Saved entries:
######

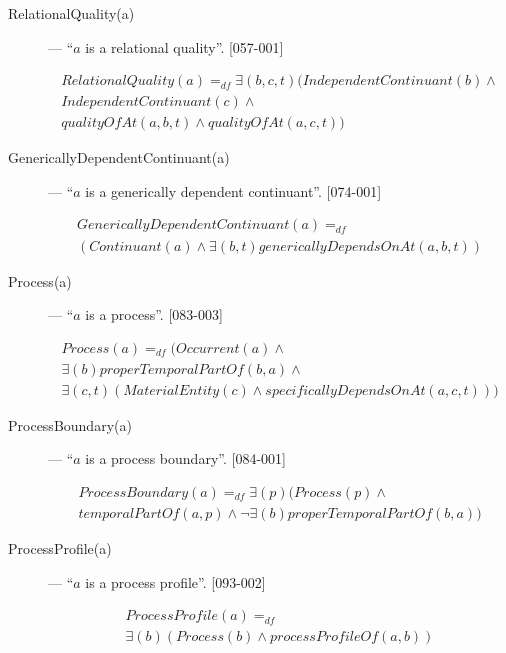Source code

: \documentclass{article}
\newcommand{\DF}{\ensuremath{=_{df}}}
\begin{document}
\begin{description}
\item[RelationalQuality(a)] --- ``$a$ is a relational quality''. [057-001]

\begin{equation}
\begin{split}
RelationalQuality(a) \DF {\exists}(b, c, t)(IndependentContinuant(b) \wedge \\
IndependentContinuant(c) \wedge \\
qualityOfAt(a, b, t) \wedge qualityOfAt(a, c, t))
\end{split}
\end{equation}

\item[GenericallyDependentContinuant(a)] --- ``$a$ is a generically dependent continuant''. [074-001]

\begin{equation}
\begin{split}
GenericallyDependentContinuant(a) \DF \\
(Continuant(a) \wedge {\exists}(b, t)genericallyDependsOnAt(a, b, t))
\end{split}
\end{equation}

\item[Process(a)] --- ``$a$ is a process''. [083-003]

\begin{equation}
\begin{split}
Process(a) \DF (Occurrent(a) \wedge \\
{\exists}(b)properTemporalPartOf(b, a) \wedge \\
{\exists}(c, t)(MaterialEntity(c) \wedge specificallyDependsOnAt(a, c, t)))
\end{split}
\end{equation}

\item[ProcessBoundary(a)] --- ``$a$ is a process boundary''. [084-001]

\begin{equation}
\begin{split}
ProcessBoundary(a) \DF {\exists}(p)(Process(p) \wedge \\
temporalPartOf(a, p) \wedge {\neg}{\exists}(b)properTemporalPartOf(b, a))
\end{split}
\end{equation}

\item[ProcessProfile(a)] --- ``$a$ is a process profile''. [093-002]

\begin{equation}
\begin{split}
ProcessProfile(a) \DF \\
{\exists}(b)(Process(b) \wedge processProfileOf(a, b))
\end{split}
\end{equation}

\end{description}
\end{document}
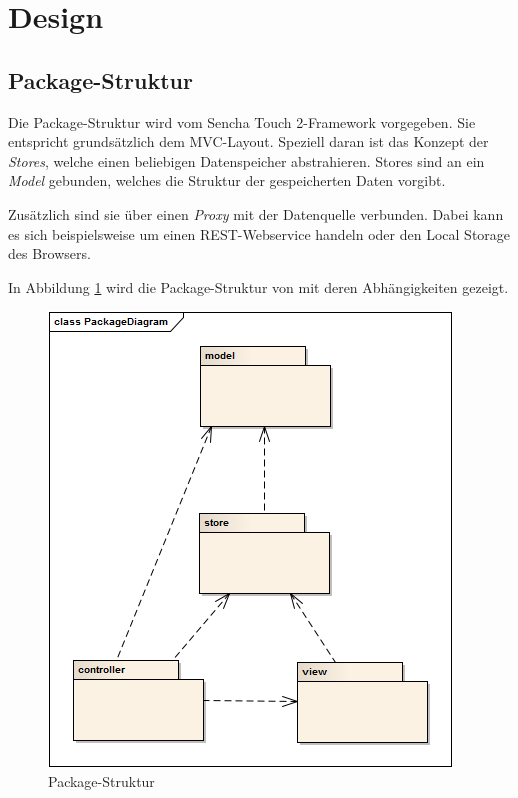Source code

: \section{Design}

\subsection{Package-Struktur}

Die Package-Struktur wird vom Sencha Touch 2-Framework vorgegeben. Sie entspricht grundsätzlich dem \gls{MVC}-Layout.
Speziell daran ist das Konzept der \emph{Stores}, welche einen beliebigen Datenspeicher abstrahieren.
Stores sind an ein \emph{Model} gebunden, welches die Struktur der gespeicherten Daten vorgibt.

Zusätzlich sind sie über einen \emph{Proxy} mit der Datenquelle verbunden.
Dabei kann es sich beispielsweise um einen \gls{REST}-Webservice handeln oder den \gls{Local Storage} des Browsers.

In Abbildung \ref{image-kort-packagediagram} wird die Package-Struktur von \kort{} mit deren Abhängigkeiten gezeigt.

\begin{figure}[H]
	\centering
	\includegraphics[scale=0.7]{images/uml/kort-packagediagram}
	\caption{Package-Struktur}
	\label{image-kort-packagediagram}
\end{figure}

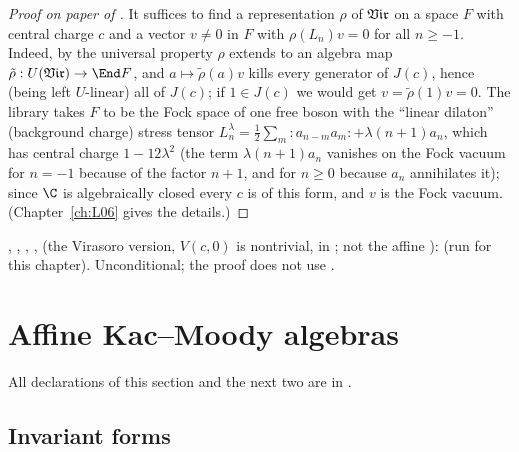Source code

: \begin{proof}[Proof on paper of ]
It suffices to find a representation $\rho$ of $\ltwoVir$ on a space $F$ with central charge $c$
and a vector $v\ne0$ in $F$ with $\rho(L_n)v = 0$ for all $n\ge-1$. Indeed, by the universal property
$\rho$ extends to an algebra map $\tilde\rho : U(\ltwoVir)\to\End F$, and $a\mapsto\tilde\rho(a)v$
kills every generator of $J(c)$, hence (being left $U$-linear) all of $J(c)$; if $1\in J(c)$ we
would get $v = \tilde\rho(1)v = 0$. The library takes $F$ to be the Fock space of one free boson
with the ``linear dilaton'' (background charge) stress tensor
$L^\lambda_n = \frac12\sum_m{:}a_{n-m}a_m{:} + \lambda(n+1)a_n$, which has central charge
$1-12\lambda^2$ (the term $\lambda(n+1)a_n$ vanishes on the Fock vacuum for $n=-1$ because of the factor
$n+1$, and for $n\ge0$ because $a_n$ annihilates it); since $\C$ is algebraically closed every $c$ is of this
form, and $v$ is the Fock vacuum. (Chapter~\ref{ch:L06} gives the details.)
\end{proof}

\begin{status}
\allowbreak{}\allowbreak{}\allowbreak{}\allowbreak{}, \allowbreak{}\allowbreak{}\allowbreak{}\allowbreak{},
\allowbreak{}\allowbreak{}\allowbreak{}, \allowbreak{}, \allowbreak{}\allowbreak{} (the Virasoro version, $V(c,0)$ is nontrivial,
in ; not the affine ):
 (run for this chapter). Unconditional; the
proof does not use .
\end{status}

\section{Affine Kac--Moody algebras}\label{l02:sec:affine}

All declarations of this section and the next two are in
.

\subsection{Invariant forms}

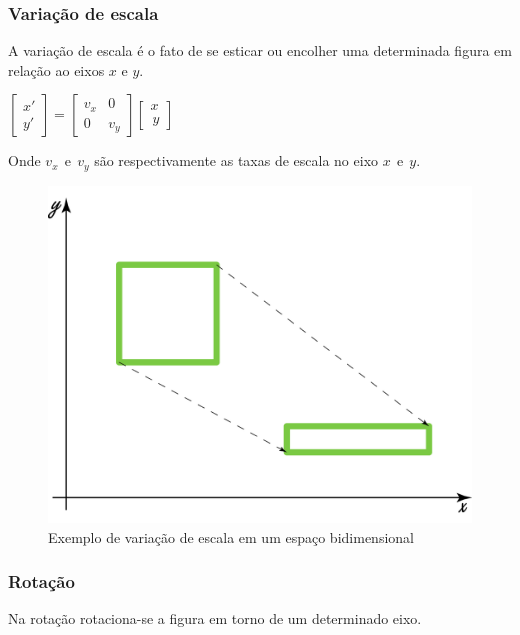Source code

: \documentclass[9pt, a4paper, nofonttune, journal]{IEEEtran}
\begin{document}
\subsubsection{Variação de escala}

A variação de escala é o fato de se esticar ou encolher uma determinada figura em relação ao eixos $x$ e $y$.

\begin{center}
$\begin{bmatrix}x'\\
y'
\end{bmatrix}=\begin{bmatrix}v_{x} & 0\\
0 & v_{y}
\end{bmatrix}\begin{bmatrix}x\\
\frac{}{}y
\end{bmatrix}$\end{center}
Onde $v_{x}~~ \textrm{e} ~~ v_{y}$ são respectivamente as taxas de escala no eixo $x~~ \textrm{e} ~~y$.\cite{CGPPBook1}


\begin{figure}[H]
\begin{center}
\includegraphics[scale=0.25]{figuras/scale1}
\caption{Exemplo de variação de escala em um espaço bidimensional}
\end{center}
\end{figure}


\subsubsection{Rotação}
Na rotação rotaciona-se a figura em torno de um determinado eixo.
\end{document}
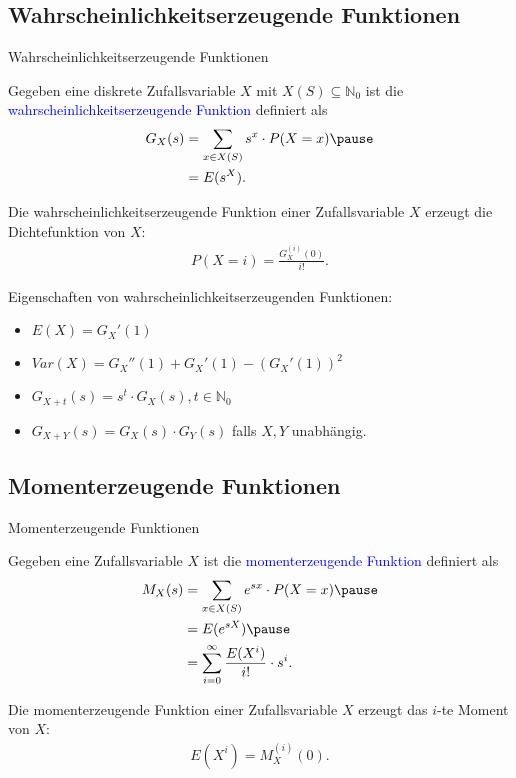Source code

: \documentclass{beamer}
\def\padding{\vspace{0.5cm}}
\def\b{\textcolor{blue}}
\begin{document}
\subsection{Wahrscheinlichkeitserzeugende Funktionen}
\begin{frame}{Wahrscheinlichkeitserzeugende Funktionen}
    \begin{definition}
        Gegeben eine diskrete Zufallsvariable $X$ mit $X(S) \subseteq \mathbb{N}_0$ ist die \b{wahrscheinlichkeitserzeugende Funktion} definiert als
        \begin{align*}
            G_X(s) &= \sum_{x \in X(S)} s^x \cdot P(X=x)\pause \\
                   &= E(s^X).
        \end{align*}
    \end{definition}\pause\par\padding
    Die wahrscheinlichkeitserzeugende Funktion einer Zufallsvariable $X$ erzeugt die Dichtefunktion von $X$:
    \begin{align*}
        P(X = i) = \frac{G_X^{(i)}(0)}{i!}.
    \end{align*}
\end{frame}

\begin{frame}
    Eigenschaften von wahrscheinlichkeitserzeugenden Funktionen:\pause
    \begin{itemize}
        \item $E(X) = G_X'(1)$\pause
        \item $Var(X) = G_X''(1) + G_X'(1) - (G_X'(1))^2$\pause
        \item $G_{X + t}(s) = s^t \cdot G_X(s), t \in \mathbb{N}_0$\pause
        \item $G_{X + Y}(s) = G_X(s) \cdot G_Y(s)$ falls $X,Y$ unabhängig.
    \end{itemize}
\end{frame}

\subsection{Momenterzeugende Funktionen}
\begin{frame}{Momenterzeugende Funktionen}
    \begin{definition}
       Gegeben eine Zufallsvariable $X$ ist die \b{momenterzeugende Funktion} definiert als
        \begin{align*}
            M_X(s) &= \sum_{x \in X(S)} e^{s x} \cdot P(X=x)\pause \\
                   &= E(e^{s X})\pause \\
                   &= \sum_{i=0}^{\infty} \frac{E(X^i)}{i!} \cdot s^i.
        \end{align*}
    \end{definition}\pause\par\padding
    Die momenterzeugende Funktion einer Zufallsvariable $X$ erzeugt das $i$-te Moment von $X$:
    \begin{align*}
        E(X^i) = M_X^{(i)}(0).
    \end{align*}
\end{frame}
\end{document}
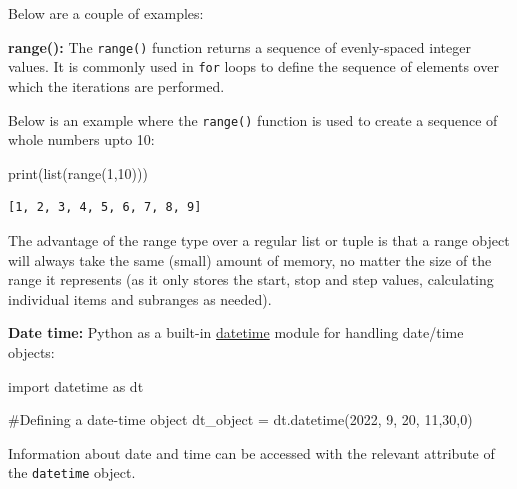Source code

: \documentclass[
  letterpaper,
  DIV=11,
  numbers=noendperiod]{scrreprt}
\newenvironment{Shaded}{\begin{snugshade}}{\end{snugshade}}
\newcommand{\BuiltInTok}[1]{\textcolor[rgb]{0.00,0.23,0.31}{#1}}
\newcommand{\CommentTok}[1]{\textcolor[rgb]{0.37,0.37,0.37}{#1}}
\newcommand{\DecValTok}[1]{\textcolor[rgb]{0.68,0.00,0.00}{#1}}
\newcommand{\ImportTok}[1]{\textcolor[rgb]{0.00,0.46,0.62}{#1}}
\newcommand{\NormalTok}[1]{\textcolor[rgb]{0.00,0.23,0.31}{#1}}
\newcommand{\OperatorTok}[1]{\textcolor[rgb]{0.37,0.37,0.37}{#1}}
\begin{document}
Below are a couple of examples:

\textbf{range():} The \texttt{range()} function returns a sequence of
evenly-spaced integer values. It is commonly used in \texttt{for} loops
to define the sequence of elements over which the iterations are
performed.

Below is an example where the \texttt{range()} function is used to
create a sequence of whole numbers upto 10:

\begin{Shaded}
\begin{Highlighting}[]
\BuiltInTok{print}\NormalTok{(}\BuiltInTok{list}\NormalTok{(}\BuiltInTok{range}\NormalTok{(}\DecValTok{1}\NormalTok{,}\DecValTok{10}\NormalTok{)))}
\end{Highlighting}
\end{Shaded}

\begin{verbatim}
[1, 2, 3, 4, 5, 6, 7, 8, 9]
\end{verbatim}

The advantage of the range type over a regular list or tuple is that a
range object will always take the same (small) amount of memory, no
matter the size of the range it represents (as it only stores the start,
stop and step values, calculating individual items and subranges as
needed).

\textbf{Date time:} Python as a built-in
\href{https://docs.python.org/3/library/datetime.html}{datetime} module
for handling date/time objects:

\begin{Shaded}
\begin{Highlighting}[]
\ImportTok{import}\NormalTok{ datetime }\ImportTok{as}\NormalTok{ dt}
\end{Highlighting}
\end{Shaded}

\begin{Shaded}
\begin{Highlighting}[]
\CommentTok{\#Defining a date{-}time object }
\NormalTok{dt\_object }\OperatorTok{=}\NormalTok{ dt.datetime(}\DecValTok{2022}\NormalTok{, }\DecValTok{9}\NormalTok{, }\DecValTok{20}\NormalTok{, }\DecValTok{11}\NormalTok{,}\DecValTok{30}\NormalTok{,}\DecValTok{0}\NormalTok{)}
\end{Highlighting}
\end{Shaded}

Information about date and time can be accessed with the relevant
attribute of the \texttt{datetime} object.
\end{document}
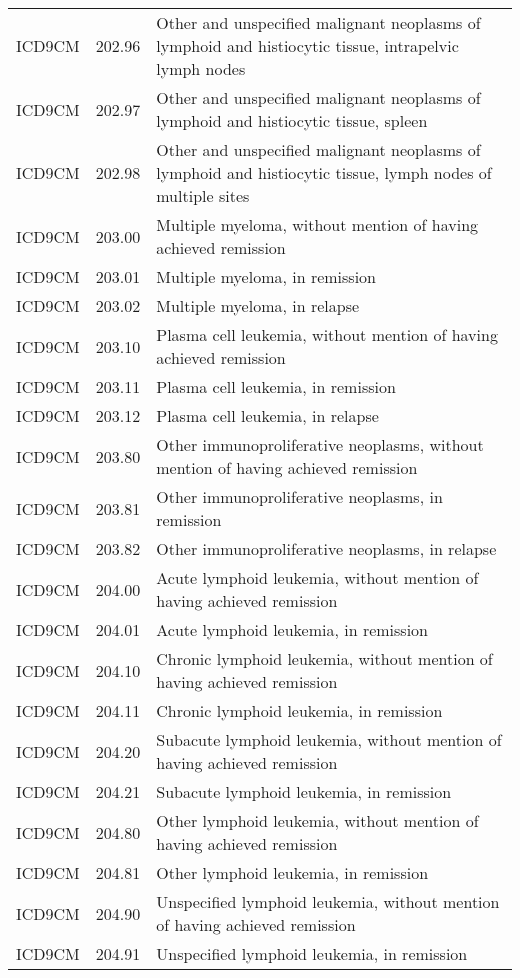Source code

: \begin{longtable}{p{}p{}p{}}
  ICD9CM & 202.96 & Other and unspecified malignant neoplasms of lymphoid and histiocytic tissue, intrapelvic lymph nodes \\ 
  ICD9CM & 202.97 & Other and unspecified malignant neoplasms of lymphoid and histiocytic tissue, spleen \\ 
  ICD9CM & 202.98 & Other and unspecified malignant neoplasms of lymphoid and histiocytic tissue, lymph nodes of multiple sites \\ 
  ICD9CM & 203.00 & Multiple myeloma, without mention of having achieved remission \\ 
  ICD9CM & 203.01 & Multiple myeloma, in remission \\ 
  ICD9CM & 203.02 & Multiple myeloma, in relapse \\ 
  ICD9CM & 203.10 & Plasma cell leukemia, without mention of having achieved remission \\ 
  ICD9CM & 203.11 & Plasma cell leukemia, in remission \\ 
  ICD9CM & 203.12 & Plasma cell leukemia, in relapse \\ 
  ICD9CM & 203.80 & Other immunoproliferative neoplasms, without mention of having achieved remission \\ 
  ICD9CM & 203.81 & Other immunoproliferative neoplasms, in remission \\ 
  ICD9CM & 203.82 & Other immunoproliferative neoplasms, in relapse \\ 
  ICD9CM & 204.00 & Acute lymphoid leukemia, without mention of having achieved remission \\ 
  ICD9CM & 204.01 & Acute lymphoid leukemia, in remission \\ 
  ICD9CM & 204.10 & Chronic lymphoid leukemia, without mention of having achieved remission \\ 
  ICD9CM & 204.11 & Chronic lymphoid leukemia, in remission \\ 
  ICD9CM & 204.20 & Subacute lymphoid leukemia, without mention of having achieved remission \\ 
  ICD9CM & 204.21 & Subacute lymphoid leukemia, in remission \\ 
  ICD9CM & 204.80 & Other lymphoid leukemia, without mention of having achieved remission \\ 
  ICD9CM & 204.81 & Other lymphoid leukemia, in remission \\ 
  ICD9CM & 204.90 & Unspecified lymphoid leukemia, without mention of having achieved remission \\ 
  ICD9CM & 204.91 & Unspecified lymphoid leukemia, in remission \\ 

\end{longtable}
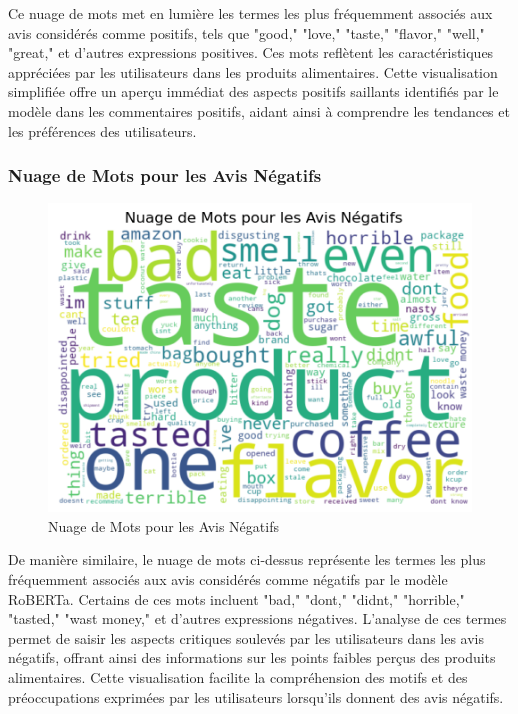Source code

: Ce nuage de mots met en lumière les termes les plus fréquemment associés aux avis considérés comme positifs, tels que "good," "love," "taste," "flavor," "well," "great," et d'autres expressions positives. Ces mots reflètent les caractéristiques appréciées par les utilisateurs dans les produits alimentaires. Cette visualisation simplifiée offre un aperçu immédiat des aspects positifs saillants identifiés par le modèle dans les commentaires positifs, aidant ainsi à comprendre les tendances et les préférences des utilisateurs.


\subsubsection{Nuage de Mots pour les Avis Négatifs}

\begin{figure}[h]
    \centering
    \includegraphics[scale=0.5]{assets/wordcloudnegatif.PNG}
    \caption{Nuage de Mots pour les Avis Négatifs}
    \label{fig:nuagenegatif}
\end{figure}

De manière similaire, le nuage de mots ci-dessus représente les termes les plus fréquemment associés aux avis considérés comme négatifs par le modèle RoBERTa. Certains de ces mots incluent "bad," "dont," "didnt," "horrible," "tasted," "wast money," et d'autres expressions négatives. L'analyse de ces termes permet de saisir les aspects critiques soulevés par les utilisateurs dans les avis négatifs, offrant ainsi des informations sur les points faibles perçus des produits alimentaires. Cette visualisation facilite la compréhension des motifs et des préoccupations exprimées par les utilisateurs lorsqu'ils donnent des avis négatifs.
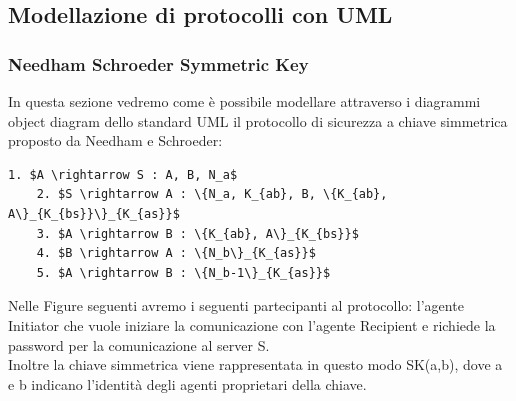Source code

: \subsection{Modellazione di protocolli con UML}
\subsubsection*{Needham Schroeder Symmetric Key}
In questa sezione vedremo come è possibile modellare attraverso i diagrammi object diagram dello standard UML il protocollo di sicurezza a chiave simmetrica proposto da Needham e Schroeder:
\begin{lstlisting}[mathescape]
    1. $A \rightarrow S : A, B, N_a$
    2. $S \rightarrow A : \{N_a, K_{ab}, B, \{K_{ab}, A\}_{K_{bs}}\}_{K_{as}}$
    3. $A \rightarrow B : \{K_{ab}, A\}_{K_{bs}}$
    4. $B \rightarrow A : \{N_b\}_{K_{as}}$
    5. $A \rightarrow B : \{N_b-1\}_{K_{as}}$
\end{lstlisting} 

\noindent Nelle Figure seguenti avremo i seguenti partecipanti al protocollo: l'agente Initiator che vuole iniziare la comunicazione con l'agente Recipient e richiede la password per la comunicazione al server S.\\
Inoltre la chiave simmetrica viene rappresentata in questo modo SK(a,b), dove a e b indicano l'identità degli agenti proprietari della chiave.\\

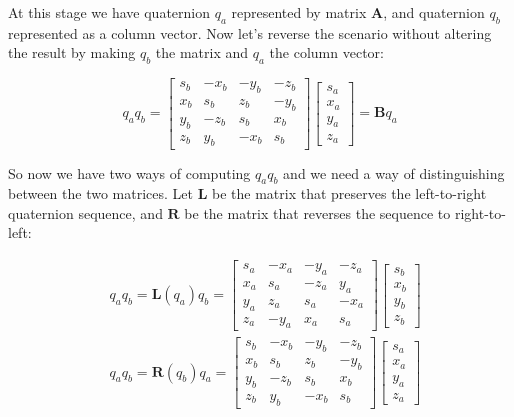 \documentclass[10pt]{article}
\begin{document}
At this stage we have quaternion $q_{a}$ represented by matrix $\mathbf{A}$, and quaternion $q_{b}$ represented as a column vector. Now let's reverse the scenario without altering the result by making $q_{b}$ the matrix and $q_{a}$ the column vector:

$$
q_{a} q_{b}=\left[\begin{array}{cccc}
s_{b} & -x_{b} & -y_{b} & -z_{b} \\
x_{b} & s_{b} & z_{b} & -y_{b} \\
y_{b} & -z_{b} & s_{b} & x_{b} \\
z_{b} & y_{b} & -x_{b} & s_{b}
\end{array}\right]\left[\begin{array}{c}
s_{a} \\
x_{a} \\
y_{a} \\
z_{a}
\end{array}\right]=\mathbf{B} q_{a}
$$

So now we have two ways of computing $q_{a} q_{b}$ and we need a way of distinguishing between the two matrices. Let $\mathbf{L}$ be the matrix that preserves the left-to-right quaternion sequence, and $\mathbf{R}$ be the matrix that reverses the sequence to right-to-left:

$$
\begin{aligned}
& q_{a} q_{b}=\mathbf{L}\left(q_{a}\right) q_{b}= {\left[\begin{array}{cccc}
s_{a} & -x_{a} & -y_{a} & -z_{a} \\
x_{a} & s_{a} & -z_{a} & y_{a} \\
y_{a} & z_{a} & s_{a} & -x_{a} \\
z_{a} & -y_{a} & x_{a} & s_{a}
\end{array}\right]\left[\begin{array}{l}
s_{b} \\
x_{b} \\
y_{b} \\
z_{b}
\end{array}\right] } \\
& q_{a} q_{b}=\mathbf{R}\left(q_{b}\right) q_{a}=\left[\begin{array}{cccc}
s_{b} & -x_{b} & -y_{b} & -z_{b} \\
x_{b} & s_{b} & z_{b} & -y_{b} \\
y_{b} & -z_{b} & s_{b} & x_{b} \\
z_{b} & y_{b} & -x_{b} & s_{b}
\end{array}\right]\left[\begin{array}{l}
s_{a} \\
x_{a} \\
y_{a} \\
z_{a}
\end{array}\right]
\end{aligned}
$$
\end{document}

######

(Your goal)
Taking the line with "relational quality''. [057-001]" as the first and the line with "IndependentContinuant(c) \wedge \\" as the last, retype that stretch of the data above exactly, with no other lines.

(Response to the task)
\item[RelationalQuality(a)] --- ``$a$ is a relational quality''. [057-001]

\begin{equation}
\begin{split}
RelationalQuality(a) \DF {\exists}(b, c, t)(IndependentContinuant(b) \wedge \\
IndependentContinuant(c) \wedge \\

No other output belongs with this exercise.